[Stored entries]
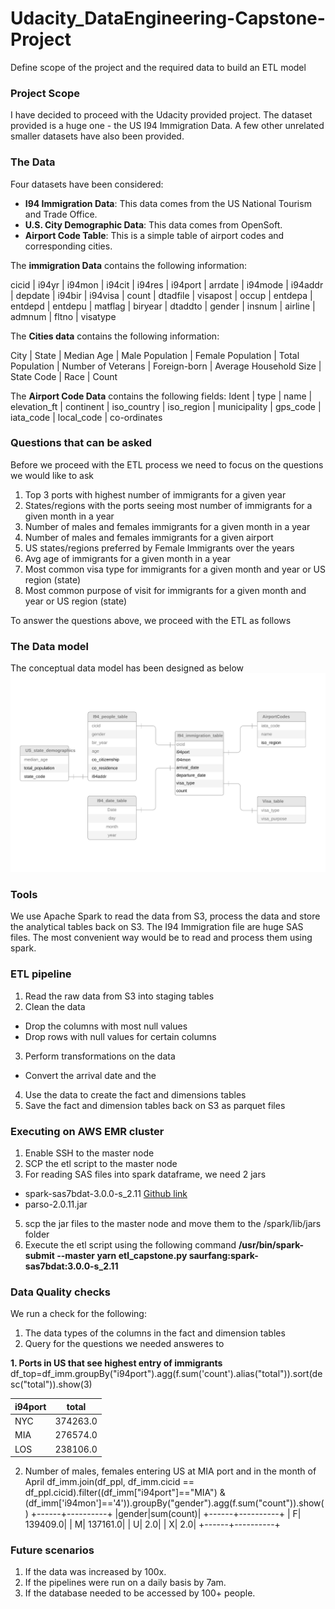 # Udacity_DataEngineering-Capstone-Project
Define scope of the project and the required data to build an ETL model

### Project Scope
I have decided to proceed with the Udacity provided project. The dataset provided is a huge one - the US I94 Immigration Data. A few other unrelated smaller datasets have also been provided. 

### The Data
Four datasets have been considered:
- **I94 Immigration Data**: This data comes from the US National Tourism and Trade Office.
- **U.S. City Demographic Data**: This data comes from OpenSoft. 
- **Airport Code Table**: This is a simple table of airport codes and corresponding cities. 

The **immigration Data** contains the following information:

cicid | i94yr | i94mon | i94cit | i94res | i94port | arrdate | i94mode | i94addr | depdate | i94bir | i94visa | count | dtadfile | visapost | occup | entdepa | entdepd | entdepu | matflag | biryear | dtaddto | gender | insnum | airline | admnum | fltno | visatype

The **Cities data** contains the following information:

City | State | Median Age | Male Population | Female Population | Total Population | Number of Veterans | Foreign-born | Average Household Size | State Code | Race | Count

The **Airport Code Data** contains the following fields:
Ident | type | name | elevation_ft | continent | iso_country | iso_region | municipality | gps_code | iata_code | local_code | co-ordinates


### Questions that can be asked
Before we proceed with the ETL process we need to focus on the questions we would like to ask
1. Top 3 ports with highest number of immigrants for a given year
2. States/regions with the ports seeing most number of immigrants for a given month in a year
3. Number of males and females immigrants for a given month in a year
4. Number of males and females immigrants for a given airport
5. US states/regions preferred by Female Immigrants over the years
6. Avg age of immigrants for a given month in a year
7. Most common visa type for immigrants for a given month and year or US region (state)
8. Most common purpose of visit for immigrants for a given month and year or US region (state)

To answer the questions above, we proceed with the ETL as follows

### The Data model
The conceptual data model has been designed as below
![](images/ER_diagram.png)

### Tools
We use Apache Spark to read the data from S3, process the data and store the analytical tables back on S3.
The I94 Immigration file are huge SAS files. The most convenient way would be to read and process them using spark.

### ETL pipeline

1. Read the raw data from S3 into staging tables 
2. Clean the data
- Drop the columns with most null values
- Drop rows with null values for certain columns
3. Perform transformations on the data
- Convert the arrival date and the 
4. Use the data to create the fact and dimensions tables
5. Save the fact and dimension tables back on S3 as parquet files

### Executing on AWS EMR cluster
 1. Enable SSH to the master node
 2. SCP the etl script to the master node
 3. For reading SAS files into spark dataframe, we need 2 jars 
 - spark-sas7bdat-3.0.0-s_2.11 [Github link](https://github.com/saurfang/spark-sas7bdat)
 - parso-2.0.11.jar
 5. scp the jar files to the master node and move them to the /spark/lib/jars folder
 6. Execute the etl script using the following command 
 **/usr/bin/spark-submit --master yarn etl_capstone.py  saurfang:spark-sas7bdat:3.0.0-s_2.11**

### Data Quality checks
We run a check for the following:
1. The data types of the columns in the fact and dimension tables
2. Query for the questions we needed answeres to

**1. Ports in US that see highest entry of immigrants**
df_top=df_imm.groupBy("i94port").agg(f.sum('count').alias("total")).sort(desc("total")).show(3)


| i94port |   total |
| ------- |-------- |
|    NYC|374263.0|
|    MIA|276574.0|
|    LOS|238106.0|


2. Number of males, females entering US at MIA port and in the month of April
 df_imm.join(df_ppl, df_imm.cicid == df_ppl.cicid).filter((df_imm["i94port"]=="MIA") &(df_imm['i94mon']=='4')).groupBy("gender").agg(f.sum("count")).show()
 +------+----------+
|gender|sum(count)|
+------+----------+
|     F|  139409.0|
|     M|  137161.0|
|     U|       2.0|
|     X|       2.0|
+------+----------+


### Future scenarios
1. If the data was increased by 100x.
2. If the pipelines were run on a daily basis by 7am.
3. If the database needed to be accessed by 100+ people.
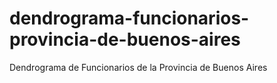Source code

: # dendrograma-funcionarios-provincia-de-buenos-aires
Dendrograma de Funcionarios de la Provincia de Buenos Aires 
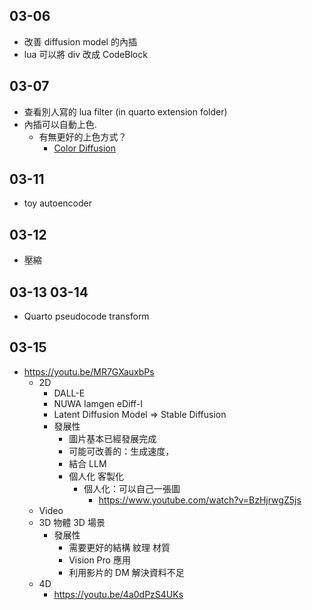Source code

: 
## 03-06

- 改善 diffusion model 的內插
- lua 可以將 div 改成 CodeBlock

## 03-07  

- 查看別人寫的 lua filter (in quarto extension folder)
- 內插可以自動上色.
  - 有無更好的上色方式？
    - [Color Diffusion](https://github.com/ErwannMillon/Color-diffusion)

## 03-11

- toy autoencoder

## 03-12

- 壓縮

## 03-13 03-14 

- Quarto pseudocode transform

## 03-15

- https://youtu.be/MR7GXauxbPs
  - 2D 
    - DALL-E
    - NUWA Iamgen eDiff-I
    - Latent Diffusion Model => Stable Diffusion
    - 發展性
      - 圖片基本已經發展完成
      - 可能可改善的：生成速度，
      - 結合 LLM
      - 個人化 客製化
        - 個人化：可以自己一張圖
          - https://www.youtube.com/watch?v=BzHjrwgZ5js
  - Video 
  - 3D 物體 3D 場景
    - 發展性
      - 需要更好的結構 紋理 材質
      - Vision Pro 應用
      - 利用影片的 DM 解決資料不足
  - 4D
    - https://youtu.be/4a0dPzS4UKs

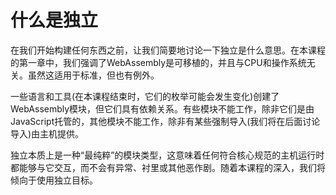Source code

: # 什么是独立

在我们开始构建任何东西之前，让我们简要地讨论一下独立是什么意思。在本课程的第一章中，我们强调了WebAssembly是可移植的，并且与CPU和操作系统无关。虽然这适用于标准，但也有例外。

一些语言和工具(在本课程结束时，它们的枚举可能会发生变化)创建了WebAssembly模块，但它们具有依赖关系。有些模块不能工作，除非它们是由JavaScript托管的，其他模块不能工作，除非有某些强制导入(我们将在后面讨论导入)由主机提供。

独立本质上是一种“最纯粹”的模块类型，这意味着任何符合核心规范的主机运行时都能够与它交互，而不会有异常、衬里或其他恶作剧。随着本课程的深入，我们将倾向于使用独立目标。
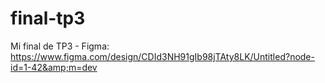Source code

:# final-tp3
Mi final de TP3 - Figma: https://www.figma.com/design/CDId3NH91gIb98jTAty8LK/Untitled?node-id=1-42&amp;m=dev
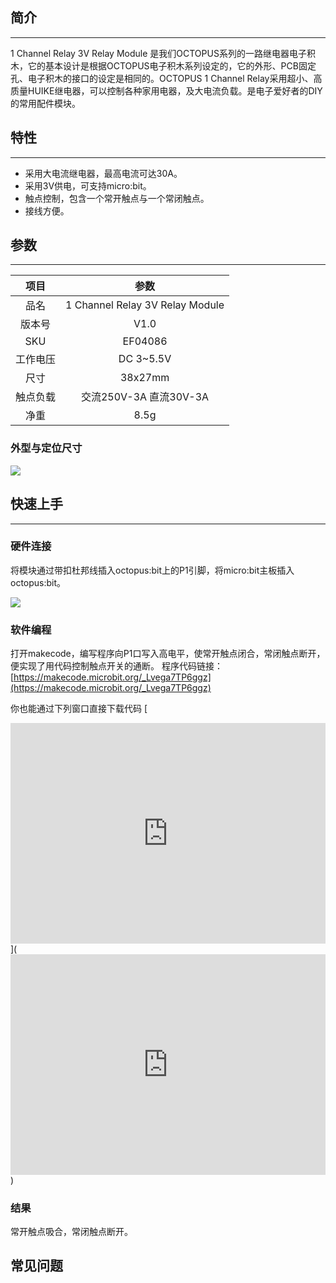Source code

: ## 简介
---

1 Channel Relay 3V Relay Module 是我们OCTOPUS系列的一路继电器电子积木，它的基本设计是根据OCTOPUS电子积木系列设定的，它的外形、PCB固定孔、电子积木的接口的设定是相同的。OCTOPUS 1 Channel Relay采用超小、高质量HUIKE继电器，可以控制各种家用电器，及大电流负载。是电子爱好者的DIY的常用配件模块。

## 特性 
---
- 采用大电流继电器，最高电流可达30A。
- 采用3V供电，可支持micro:bit。
- 触点控制，包含一个常开触点与一个常闭触点。
- 接线方便。

## 参数
---
项目 | 参数 
:-: | :-: 
品名|1 Channel Relay 3V Relay Module
版本号|V1.0
SKU| EF04086
工作电压|DC 3~5.5V
尺寸|38x27mm
触点负载|交流250V-3A 直流30V-3A
净重|8.5g

### 外型与定位尺寸  
![](https://i.imgur.com/RucS13Z.png)

## 快速上手  
---  
### 硬件连接  

将模块通过带扣杜邦线插入octopus:bit上的P1引脚，将micro:bit主板插入octopus:bit。

![](https://i.imgur.com/cJGeHvd.png)

### 软件编程  

打开makecode，编写程序向P1口写入高电平，使常开触点闭合，常闭触点断开，便实现了用代码控制触点开关的通断。
程序代码链接：[https://makecode.microbit.org/_Lvega7TP6ggz](https://makecode.microbit.org/_Lvega7TP6ggz)

你也能通过下列窗口直接下载代码
[<div style="position:relative;height:0;padding-bottom:70%;overflow:hidden;"><iframe style="position:absolute;top:0;left:0;width:100%;height:100%;" src="https://makecode.microbit.org/#pub:_Lvega7TP6ggz" frameborder="0" sandbox="allow-popups allow-forms allow-scripts allow-same-origin"></iframe></div>](<div style="position:relative;height:0;padding-bottom:70%;overflow:hidden;"><iframe style="position:absolute;top:0;left:0;width:100%;height:100%;" src="https://makecode.microbit.org/#pub:_Lvega7TP6ggz" frameborder="0" sandbox="allow-popups allow-forms allow-scripts allow-same-origin"></iframe></div>)

### 结果  

常开触点吸合，常闭触点断开。

## 常见问题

INSTRUCTIONS TO FOLLOW:
Copy out every line in the entries above that holds "filter".

THE ANSWER:
 df_imm.join(df_ppl, df_imm.cicid == df_ppl.cicid).filter((df_imm["i94port"]=="MIA") &(df_imm['i94mon']=='4')).groupBy("gender").agg(f.sum("count")).show()
- 查看別人寫的 lua filter (in quarto extension folder)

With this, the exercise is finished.